How Hongkonger whose son has rare genetic disorder helps others with special needs
Meet the dedicated dad and principal of a special needs school in Tseung Kwan O who is pulling out all the stops to give children with disabilities the opportunity to explore their potential
Shortly after his third son was born, Law Kai-hong faced the devastating possibility that his baby might never be able to walk normally. His son is one of only two Hongkongers born with Kabuki syndrome, a rare genetic disorder that causes varying degrees of skeletal and other abnormalities.
After the boy started walking at the age of two, Law lost sleep worrying that his son might be bullied at school because of his mild intellectual disability, weak muscles and slow development. The son is now 21 and has overcome his disability to win many swimming and rowing awards, but Law still worries what the future might hold for his youngest child.
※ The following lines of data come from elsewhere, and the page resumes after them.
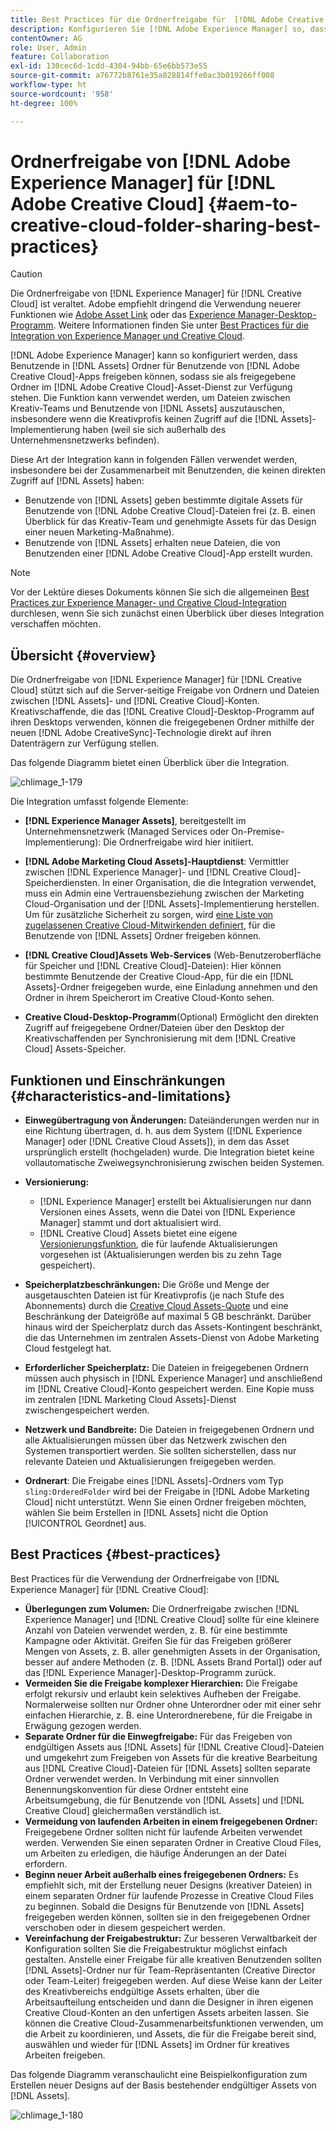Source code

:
 ```yaml
---
title: Best Practices für die Ordnerfreigabe für  [!DNL Adobe Creative Cloud]
description: Konfigurieren Sie [!DNL Adobe Experience Manager] so, dass Benutzende in [!DNL Experience Manager Assets] Ordner mit Benutzenden von Adobe Creative Cloud austauschen können.
contentOwner: AG
role: User, Admin
feature: Collaboration
exl-id: 130cec6d-1cdd-4304-94bb-65e6bb573e55
source-git-commit: a76772b8761e35a828814ffe0ac3b019266ff008
workflow-type: ht
source-wordcount: '958'
ht-degree: 100%

---
```


# Ordnerfreigabe von [!DNL Adobe Experience Manager] für [!DNL Adobe Creative Cloud] {#aem-to-creative-cloud-folder-sharing-best-practices}

>[!CAUTION]
>
>Die Ordnerfreigabe von [!DNL Experience Manager] für [!DNL Creative Cloud] ist veraltet. Adobe empfiehlt dringend die Verwendung neuerer Funktionen wie [Adobe Asset Link](https://helpx.adobe.com/de/enterprise/admin-guide.html/enterprise/using/adobe-asset-link.ug.html) oder das [Experience Manager-Desktop-Programm](https://experienceleague.adobe.com/docs/experience-manager-desktop-app/using/using.html?lang=de). Weitere Informationen finden Sie unter [Best Practices für die Integration von Experience Manager und Creative Cloud](/help/assets/aem-cc-integration-best-practices.md).

[!DNL Adobe Experience Manager] kann so konfiguriert werden, dass Benutzende in [!DNL Assets] Ordner für Benutzende von [!DNL Adobe Creative Cloud]-Apps freigeben können, sodass sie als freigegebene Ordner im [!DNL Adobe Creative Cloud]-Asset-Dienst zur Verfügung stehen. Die Funktion kann verwendet werden, um Dateien zwischen Kreativ-Teams und Benutzende von [!DNL Assets] auszutauschen, insbesondere wenn die Kreativprofis keinen Zugriff auf die [!DNL Assets]-Implementierung haben (weil sie sich außerhalb des Unternehmensnetzwerks befinden).

Diese Art der Integration kann in folgenden Fällen verwendet werden, insbesondere bei der Zusammenarbeit mit Benutzenden, die keinen direkten Zugriff auf [!DNL Assets] haben:

* Benutzende von [!DNL Assets] geben bestimmte digitale Assets für Benutzende von [!DNL Adobe Creative Cloud]-Dateien frei (z. B. einen Überblick für das Kreativ-Team und genehmigte Assets für das Design einer neuen Marketing-Maßnahme).
* Benutzende von [!DNL Assets] erhalten neue Dateien, die von Benutzenden einer [!DNL Adobe Creative Cloud]-App erstellt wurden.

>[!NOTE]
>
>Vor der Lektüre dieses Dokuments können Sie sich die allgemeinen [Best Practices zur Experience Manager- und Creative Cloud-Integration](/help/assets/aem-cc-integration-best-practices.md) durchlesen, wenn Sie sich zunächst einen Überblick über dieses Integration verschaffen möchten.

## Übersicht {#overview}

Die Ordnerfreigabe von [!DNL Experience Manager] für [!DNL Creative Cloud] stützt sich auf die Server-seitige Freigabe von Ordnern und Dateien zwischen [!DNL Assets]- und [!DNL Creative Cloud]-Konten. Kreativschaffende, die das [!DNL Creative Cloud]-Desktop-Programm auf ihren Desktops verwenden, können die freigegebenen Ordner mithilfe der neuen [!DNL Adobe CreativeSync]-Technologie direkt auf ihren Datenträgern zur Verfügung stellen.

Das folgende Diagramm bietet einen Überblick über die Integration.

![chlimage_1-179](assets/chlimage_1-406.png)

Die Integration umfasst folgende Elemente:

* **[!DNL Experience Manager Assets]**, bereitgestellt im Unternehmensnetzwerk (Managed Services oder On-Premise-Implementierung): Die Ordnerfreigabe wird hier initiiert.
* **[!DNL Adobe Marketing Cloud Assets]-Hauptdienst**: Vermittler zwischen [!DNL Experience Manager]- und [!DNL Creative Cloud]-Speicherdiensten. In einer Organisation, die die Integration verwendet, muss ein Admin eine Vertrauensbeziehung zwischen der Marketing Cloud-Organisation und der [!DNL Assets]-Implementierung herstellen. Um für zusätzliche Sicherheit zu sorgen, wird [eine Liste von zugelassenen Creative Cloud-Mitwirkenden definiert](https://experienceleague.adobe.com/docs/core-services/interface/assets/t-admin-add-cc-user.html?lang=de), für die Benutzende von [!DNL Assets] Ordner freigeben können.

* **[!DNL Creative Cloud]Assets Web-Services** (Web-Benutzeroberfläche für Speicher und [!DNL Creative Cloud]-Dateien): Hier können bestimmte Benutzende der Creative Cloud-App, für die ein [!DNL Assets]-Ordner freigegeben wurde, eine Einladung annehmen und den Ordner in ihrem Speicherort im Creative Cloud-Konto sehen.
* **Creative Cloud-Desktop-Programm**(Optional) Ermöglicht den direkten Zugriff auf freigegebene Ordner/Dateien über den Desktop der Kreativschaffenden per Synchronisierung mit dem [!DNL Creative Cloud] Assets-Speicher.

## Funktionen und Einschränkungen {#characteristics-and-limitations}

* **Einwegübertragung von Änderungen:** Dateiänderungen werden nur in eine Richtung übertragen, d. h. aus dem System ([!DNL Experience Manager] oder [!DNL Creative Cloud Assets]), in dem das Asset ursprünglich erstellt (hochgeladen) wurde. Die Integration bietet keine vollautomatische Zweiwegsynchronisierung zwischen beiden Systemen.
* **Versionierung:**

   * [!DNL Experience Manager] erstellt bei Aktualisierungen nur dann Versionen eines Assets, wenn die Datei von [!DNL Experience Manager] stammt und dort aktualisiert wird.
   * [!DNL Creative Cloud] Assets bietet eine eigene [Versionierungsfunktion](https://helpx.adobe.com/de/creative-cloud/help/versioning-faq.html), die für laufende Aktualisierungen vorgesehen ist (Aktualisierungen werden bis zu zehn Tage gespeichert).

* **Speicherplatzbeschränkungen:** Die Größe und Menge der ausgetauschten Dateien ist für Kreativprofis (je nach Stufe des Abonnements) durch die [Creative Cloud Assets-Quote](https://helpx.adobe.com/de/creative-cloud/kb/file-storage-quota.html) und eine Beschränkung der Dateigröße auf maximal 5 GB beschränkt. Darüber hinaus wird der Speicherplatz durch das Assets-Kontingent beschränkt, die das Unternehmen im zentralen Assets-Dienst von Adobe Marketing Cloud festgelegt hat.

* **Erforderlicher Speicherplatz:** Die Dateien in freigegebenen Ordnern müssen auch physisch in [!DNL Experience Manager] und anschließend im [!DNL Creative Cloud]-Konto gespeichert werden. Eine Kopie muss im zentralen [!DNL Marketing Cloud Assets]-Dienst zwischengespeichert werden.
* **Netzwerk und Bandbreite:** Die Dateien in freigegebenen Ordnern und alle Aktualisierungen müssen über das Netzwerk zwischen den Systemen transportiert werden. Sie sollten sicherstellen, dass nur relevante Dateien und Aktualisierungen freigegeben werden.
* **Ordnerart**: Die Freigabe eines [!DNL Assets]-Ordners vom Typ `sling:OrderedFolder` wird bei der Freigabe in [!DNL Adobe Marketing Cloud] nicht unterstützt. Wenn Sie einen Ordner freigeben möchten, wählen Sie beim Erstellen in [!DNL Assets] nicht die Option [!UICONTROL Geordnet] aus.

## Best Practices {#best-practices}

Best Practices für die Verwendung der Ordnerfreigabe von [!DNL Experience Manager] für [!DNL Creative Cloud]:

* **Überlegungen zum Volumen:** Die Ordnerfreigabe zwischen [!DNL Experience Manager] und [!DNL Creative Cloud] sollte für eine kleinere Anzahl von Dateien verwendet werden, z. B. für eine bestimmte Kampagne oder Aktivität. Greifen Sie für das Freigeben größerer Mengen von Assets, z. B. aller genehmigten Assets in der Organisation, besser auf andere Methoden (z. B. [!DNL Assets Brand Portal]) oder auf das [!DNL Experience Manager]-Desktop-Programm zurück.
* **Vermeiden Sie die Freigabe komplexer Hierarchien:** Die Freigabe erfolgt rekursiv und erlaubt kein selektives Aufheben der Freigabe. Normalerweise sollten nur Ordner ohne Unterordner oder mit einer sehr einfachen Hierarchie, z. B. eine Unterordnerebene, für die Freigabe in Erwägung gezogen werden.
* **Separate Ordner für die Einwegfreigabe:** Für das Freigeben von endgültigen Assets aus [!DNL Assets] für [!DNL Creative Cloud]-Dateien und umgekehrt zum Freigeben von Assets für die kreative Bearbeitung aus [!DNL Creative Cloud]-Dateien für [!DNL Assets] sollten separate Ordner verwendet werden. In Verbindung mit einer sinnvollen Benennungskonvention für diese Ordner entsteht eine Arbeitsumgebung, die für Benutzende von [!DNL Assets] und [!DNL Creative Cloud] gleichermaßen verständlich ist.
* **Vermeidung von laufenden Arbeiten in einem freigegebenen Ordner:** Freigegebene Ordner sollten nicht für laufende Arbeiten verwendet werden. Verwenden Sie einen separaten Ordner in Creative Cloud Files, um Arbeiten zu erledigen, die häufige Änderungen an der Datei erfordern.
* **Beginn neuer Arbeit außerhalb eines freigegebenen Ordners:** Es empfiehlt sich, mit der Erstellung neuer Designs (kreativer Dateien) in einem separaten Ordner für laufende Prozesse in Creative Cloud Files zu beginnen. Sobald die Designs für Benutzende von [!DNL Assets] freigegeben werden können, sollten sie in den freigegebenen Ordner verschoben oder in diesem gespeichert werden.
* **Vereinfachung der Freigabestruktur:** Zur besseren Verwaltbarkeit der Konfiguration sollten Sie die Freigabestruktur möglichst einfach gestalten. Anstelle einer Freigabe für alle kreativen Benutzenden sollten [!DNL Assets]-Ordner nur für Team-Repräsentanten (Creative Director oder Team-Leiter) freigegeben werden. Auf diese Weise kann der Leiter des Kreativbereichs endgültige Assets erhalten, über die Arbeitsaufteilung entscheiden und dann die Designer in ihren eigenen Creative Cloud-Konten an den unfertigen Assets arbeiten lassen. Sie können die Creative Cloud-Zusammenarbeitsfunktionen verwenden, um die Arbeit zu koordinieren, und Assets, die für die Freigabe bereit sind, auswählen und wieder für [!DNL Assets] im Ordner für kreatives Arbeiten freigeben.

Das folgende Diagramm veranschaulicht eine Beispielkonfiguration zum Erstellen neuer Designs auf der Basis bestehender endgültiger Assets von [!DNL Assets].

![chlimage_1-180](assets/chlimage_1-407.png)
“I’ve had to struggle and overcome many obstacles as my special needs child was growing up so it’s easy for me to empathise with students’ parents. That’s why I would pull out all the stops for my school,” says Law, who became the principal of Sunnyside in 1991.
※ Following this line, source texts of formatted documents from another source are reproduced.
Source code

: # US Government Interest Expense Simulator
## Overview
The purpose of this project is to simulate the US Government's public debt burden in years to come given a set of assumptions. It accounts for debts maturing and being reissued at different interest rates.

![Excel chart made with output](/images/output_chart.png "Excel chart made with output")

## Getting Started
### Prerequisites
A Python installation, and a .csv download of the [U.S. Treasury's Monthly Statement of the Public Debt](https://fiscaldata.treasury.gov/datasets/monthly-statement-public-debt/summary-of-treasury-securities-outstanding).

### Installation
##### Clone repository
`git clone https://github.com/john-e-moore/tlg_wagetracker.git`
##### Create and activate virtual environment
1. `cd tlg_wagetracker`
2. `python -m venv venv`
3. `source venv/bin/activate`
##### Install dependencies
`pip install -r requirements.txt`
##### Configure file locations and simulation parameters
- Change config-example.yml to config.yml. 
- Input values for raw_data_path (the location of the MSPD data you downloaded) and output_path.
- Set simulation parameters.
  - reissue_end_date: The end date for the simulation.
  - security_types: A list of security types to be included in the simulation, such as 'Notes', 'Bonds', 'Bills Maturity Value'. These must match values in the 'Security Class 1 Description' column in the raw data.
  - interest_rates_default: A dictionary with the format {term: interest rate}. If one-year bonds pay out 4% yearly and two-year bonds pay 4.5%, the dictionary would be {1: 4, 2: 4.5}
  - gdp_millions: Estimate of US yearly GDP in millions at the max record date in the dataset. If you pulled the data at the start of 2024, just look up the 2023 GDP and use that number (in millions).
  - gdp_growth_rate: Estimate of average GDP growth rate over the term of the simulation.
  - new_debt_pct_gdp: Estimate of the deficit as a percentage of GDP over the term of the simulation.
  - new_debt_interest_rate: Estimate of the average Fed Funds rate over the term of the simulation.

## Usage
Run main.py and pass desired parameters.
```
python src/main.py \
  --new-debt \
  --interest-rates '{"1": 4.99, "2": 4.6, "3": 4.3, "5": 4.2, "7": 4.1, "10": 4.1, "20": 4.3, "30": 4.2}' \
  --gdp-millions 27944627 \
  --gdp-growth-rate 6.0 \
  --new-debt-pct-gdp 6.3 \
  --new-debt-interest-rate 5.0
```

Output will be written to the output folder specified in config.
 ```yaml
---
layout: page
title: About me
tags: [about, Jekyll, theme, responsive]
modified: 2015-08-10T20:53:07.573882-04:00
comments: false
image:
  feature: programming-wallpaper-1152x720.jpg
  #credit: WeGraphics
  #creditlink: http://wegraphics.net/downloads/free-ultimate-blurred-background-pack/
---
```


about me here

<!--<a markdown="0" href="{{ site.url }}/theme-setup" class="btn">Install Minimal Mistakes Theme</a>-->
But his dedication to special needs children began much earlier, when he was counselling a pupil at another school who still could not add or subtract in Primary Five.
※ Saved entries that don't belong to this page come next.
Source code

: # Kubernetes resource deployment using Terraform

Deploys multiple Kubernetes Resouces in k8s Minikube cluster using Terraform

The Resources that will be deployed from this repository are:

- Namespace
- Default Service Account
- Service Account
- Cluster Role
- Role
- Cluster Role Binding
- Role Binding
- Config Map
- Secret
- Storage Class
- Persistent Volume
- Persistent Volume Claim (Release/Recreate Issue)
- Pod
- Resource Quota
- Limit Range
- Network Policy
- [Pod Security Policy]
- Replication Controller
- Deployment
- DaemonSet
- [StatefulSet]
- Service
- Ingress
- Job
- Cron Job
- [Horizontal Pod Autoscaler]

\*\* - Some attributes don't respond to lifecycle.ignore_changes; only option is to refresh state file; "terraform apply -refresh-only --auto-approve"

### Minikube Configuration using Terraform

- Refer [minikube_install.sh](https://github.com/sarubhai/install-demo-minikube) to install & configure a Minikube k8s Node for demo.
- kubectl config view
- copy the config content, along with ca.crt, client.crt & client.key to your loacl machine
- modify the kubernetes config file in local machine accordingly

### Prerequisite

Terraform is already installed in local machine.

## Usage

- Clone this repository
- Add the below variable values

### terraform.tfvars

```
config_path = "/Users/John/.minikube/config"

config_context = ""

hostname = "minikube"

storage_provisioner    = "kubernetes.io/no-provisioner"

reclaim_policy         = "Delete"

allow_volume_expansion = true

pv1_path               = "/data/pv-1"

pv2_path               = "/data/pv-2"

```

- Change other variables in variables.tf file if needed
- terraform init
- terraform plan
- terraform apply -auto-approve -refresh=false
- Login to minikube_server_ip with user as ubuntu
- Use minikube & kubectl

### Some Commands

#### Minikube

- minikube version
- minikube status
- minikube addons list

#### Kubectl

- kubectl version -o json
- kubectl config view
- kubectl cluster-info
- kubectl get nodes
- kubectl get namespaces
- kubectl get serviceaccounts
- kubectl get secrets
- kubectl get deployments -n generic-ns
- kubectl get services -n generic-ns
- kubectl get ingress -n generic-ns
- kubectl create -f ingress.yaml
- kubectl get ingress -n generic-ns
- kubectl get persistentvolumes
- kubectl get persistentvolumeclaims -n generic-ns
“Neither the parents nor the school did anything to help the slow learner catch up with her studies and promoted her to the next grade despite her poor grasp of knowledge. That’s why I want to rectify the situation and help these marginalised students,” Law says.
His first six years at Sunnyside were far from comfortable: the school was forced to move in 1989 after the original location next to a quarry was declared unsafe.
It wasn’t until Natasha Wilson, wife of former governor David Wilson, paid them a surprise visit in 1992 that their plight came to wide attention. The publicity helped attract sufficient donations to fund a major overhaul of the premises in 1995.
Today the 50,000 sq ft facility serves a community of 88 day students and boarders, who receive occupational, speech and physiotherapy.
Law is particularly proud of their sensory garden, which is divided into separate zones for discovery, exercise and play, and features water curtains, tunnels and a greenhouse.
The place lets children with learning difficulties or visual impairment experience sensations that most people take for granted, in a controlled and safe way. It also provides stimuli to improve co-ordination and check problem behaviour.
Boosting its e-learning options, Sunnyside rolled out a mobile application last year with a library of visual vocabulary that gives mentally handicapped students an alternative way to express their emotions and learn new words about foods and places. Funded by parents and designed by a speech therapist, the free app helps special needs children extend their learning beyond the classroom, Law says.
The school also goes to considerable effort to engage with parents. Law welcomes parents’ input when ordering new buses, and invites them to sample revised menus at the canteen to see if meals are up to scratch.
More importantly, it is one of the few local facilities that opens its doors to family members on weekdays. Parents are free to take their children to the indoor heated hydrotherapy pool for training sessions to build up muscle strength and motor skills. They can also observe how speech therapists unlock their child’s communication potential bit by bit.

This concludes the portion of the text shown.